光過敏は, 光感受性後頭葉てんかん, Javons症候群にも特徴的
JMEの光感受性発作は30-90%
CAEは18%-40%
ドラベ症候群, ウンフェルリヒト・ルンドボルグ病, CLN6変異を伴う神経性セロイドリポフスチノーシスを含む進行性ミオクロニーてんかん, ラフォラ病なども.
EEGで光突発反応と, 光感受性発作が存在する患者の42%は, 純粋な光感受性てんかん.
頻度の高い順に, ミオクロニー発作, GTCS, 欠神発作
【テレビ誘発性発作 (television-induced seizures)】
1997年, ポケモン事件
光感受性発作に最も一般的
典型的には10-12歳
10%以上にテレビ誘発性発作の家族歴がある
画面のちらつき, 画面との距離が近い (1 m未満), 光の強度が高い, 部屋が暗い場合に起こりやすくなる
10%は「compulsive attraction: 強迫的な引き寄せ??」をもち, GTCSに進展する前にテレビ画面に「磁石のように引き寄せられる」.
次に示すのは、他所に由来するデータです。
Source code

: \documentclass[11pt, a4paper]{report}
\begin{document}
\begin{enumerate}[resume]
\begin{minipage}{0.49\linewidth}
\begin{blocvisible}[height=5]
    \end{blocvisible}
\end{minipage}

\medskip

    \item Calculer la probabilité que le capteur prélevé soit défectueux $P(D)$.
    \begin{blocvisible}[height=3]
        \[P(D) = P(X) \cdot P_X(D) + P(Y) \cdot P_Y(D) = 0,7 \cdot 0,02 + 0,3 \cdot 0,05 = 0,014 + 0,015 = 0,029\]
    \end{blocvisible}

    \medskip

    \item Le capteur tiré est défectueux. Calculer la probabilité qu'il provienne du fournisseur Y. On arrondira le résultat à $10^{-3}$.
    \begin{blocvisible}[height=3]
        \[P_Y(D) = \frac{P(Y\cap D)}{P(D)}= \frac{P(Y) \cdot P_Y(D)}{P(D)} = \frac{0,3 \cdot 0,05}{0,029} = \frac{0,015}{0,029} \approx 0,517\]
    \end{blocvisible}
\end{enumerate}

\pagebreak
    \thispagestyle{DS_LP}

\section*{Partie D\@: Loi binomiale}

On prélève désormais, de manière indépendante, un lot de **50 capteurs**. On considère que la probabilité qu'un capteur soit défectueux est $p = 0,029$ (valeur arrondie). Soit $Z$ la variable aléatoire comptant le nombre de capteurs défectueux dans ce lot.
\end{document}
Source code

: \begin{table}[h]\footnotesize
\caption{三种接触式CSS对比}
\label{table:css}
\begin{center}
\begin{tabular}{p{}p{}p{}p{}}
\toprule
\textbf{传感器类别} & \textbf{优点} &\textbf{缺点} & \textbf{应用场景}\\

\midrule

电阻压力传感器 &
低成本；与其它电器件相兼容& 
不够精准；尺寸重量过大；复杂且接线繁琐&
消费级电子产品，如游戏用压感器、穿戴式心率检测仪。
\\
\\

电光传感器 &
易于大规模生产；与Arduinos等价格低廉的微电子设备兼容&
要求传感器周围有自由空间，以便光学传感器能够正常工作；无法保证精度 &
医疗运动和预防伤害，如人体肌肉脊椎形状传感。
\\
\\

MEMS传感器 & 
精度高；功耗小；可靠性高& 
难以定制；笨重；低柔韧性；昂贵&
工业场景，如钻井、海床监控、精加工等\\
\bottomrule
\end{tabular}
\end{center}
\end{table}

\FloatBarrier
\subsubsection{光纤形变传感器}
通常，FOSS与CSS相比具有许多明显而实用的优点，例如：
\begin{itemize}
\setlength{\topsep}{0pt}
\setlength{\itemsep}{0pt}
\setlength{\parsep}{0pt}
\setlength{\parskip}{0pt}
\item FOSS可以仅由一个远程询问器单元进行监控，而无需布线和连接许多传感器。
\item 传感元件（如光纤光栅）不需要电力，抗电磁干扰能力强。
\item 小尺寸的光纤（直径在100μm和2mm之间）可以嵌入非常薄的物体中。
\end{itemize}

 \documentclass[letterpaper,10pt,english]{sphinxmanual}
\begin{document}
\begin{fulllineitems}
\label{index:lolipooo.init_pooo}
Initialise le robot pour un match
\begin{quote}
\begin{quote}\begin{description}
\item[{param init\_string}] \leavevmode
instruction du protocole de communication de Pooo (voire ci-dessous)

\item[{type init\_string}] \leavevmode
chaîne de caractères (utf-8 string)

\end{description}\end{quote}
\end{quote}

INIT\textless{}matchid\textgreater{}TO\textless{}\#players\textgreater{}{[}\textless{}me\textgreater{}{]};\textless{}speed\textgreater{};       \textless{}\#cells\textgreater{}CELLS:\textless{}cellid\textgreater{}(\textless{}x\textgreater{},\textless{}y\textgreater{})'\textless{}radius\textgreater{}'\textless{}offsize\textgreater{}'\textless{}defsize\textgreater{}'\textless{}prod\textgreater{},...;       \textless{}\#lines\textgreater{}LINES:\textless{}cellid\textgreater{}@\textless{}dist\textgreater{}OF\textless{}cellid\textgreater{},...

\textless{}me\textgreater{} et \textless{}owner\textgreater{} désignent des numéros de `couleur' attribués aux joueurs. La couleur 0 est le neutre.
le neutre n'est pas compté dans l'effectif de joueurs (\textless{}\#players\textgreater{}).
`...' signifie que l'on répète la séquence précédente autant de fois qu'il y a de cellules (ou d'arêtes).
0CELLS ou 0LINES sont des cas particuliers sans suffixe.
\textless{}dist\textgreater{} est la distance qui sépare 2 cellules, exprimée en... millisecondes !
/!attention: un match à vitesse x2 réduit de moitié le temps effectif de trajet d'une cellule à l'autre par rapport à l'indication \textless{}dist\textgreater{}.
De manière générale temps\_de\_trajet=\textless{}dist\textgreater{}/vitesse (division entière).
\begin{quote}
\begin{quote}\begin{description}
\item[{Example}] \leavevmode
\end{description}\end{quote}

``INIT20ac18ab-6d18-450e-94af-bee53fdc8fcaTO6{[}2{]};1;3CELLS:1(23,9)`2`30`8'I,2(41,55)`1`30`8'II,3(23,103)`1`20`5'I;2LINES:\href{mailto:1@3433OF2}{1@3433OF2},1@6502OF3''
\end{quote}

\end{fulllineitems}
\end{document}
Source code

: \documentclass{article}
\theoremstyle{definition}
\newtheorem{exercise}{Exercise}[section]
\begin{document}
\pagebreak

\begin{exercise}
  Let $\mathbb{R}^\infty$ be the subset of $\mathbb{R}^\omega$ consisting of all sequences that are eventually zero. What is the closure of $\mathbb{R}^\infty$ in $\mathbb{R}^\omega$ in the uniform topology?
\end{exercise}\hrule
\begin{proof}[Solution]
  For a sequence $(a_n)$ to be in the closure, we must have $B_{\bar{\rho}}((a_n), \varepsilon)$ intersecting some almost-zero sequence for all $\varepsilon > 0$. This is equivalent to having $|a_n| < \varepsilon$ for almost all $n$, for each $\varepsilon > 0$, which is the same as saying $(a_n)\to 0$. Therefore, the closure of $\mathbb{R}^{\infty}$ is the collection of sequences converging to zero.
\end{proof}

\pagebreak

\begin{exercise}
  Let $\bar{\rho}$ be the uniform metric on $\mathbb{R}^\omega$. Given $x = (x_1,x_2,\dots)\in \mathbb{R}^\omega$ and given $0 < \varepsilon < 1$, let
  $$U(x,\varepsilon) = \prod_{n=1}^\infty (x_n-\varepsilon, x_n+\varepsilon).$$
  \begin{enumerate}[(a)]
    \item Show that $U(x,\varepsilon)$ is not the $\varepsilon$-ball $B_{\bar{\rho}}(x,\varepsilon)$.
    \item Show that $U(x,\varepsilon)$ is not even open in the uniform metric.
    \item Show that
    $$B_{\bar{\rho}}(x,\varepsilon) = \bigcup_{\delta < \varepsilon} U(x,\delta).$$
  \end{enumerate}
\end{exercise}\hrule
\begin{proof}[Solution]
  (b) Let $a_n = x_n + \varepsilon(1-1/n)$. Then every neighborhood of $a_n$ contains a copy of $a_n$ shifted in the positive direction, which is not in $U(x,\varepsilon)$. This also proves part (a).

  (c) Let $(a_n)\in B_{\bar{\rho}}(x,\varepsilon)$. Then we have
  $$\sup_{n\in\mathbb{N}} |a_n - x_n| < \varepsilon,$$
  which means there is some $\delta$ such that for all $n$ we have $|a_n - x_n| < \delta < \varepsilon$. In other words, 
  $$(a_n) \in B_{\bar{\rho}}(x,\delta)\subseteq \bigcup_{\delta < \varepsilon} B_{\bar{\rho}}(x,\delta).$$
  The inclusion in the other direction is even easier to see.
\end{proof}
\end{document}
【ビデオゲームによる発作 (video game-induced seizures)】
1981年, スペースインベーダーてんかん
典型的には7-19歳
ビデオゲーム誘発性発作の70%は, 真の光感受性発作.
純粋な光感受性発作よりも多くのメカニズムが働く.
パターン感受性, 固有受容刺激 (運動/行為), 認知刺激 (意思決定), 感情的興奮 (不安, 欲求不満, 興奮)
ほとんどの患者は, 対照的な縞や線に反応して, 発作誘発とともに光突発反応を示す
患者の3分の2は全般発作, 3分の1は焦点後頭葉発作
【自己誘発性発作 (self-induced seizures)】
最もよく知られている例はひまわり症候群.
明るい光源 (通常は太陽) を見て, 外転した指を自発的に目の前で振る.
その他には, 開閉眼, テレビ画面を「ロール」させるための特定の頭の動き, チャンネルをすばやく変更する.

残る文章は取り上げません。